Content starts

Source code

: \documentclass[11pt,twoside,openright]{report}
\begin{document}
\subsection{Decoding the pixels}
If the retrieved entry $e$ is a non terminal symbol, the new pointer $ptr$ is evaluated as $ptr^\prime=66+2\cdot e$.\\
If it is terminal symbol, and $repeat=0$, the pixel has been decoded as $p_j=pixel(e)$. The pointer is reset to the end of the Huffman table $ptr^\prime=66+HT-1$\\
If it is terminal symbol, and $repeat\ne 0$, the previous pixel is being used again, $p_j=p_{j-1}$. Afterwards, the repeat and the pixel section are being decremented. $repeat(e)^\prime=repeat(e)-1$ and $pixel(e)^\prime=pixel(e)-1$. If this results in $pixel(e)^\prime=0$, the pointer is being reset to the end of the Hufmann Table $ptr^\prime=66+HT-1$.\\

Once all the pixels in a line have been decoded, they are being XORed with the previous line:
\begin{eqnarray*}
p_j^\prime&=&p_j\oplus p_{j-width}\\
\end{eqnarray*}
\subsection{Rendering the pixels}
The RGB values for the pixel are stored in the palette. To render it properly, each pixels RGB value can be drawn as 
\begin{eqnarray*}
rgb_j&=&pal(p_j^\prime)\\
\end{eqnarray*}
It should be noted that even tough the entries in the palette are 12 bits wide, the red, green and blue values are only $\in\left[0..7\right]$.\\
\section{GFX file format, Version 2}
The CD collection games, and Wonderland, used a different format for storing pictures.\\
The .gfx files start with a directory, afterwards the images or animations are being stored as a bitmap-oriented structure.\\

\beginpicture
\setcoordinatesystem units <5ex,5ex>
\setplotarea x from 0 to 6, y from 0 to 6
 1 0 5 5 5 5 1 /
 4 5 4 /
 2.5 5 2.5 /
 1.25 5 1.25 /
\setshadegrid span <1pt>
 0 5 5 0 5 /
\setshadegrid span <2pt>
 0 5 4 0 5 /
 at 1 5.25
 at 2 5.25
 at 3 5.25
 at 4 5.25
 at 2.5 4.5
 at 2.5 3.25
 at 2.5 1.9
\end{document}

Content ends

Task objective:
Transcribe the records from their first line. Stop after the line with "If it is terminal symbol, and $repeat=0$, the", including it.

Result for this task:
Source code

: \documentclass[11pt,twoside,openright]{report}
\begin{document}
\subsection{Decoding the pixels}
If the retrieved entry $e$ is a non terminal symbol, the new pointer $ptr$ is evaluated as $ptr^\prime=66+2\cdot e$.\\
If it is terminal symbol, and $repeat=0$, the pixel has been decoded as $p_j=pixel(e)$. The pointer is reset to the end of the Huffman table $ptr^\prime=66+HT-1$\\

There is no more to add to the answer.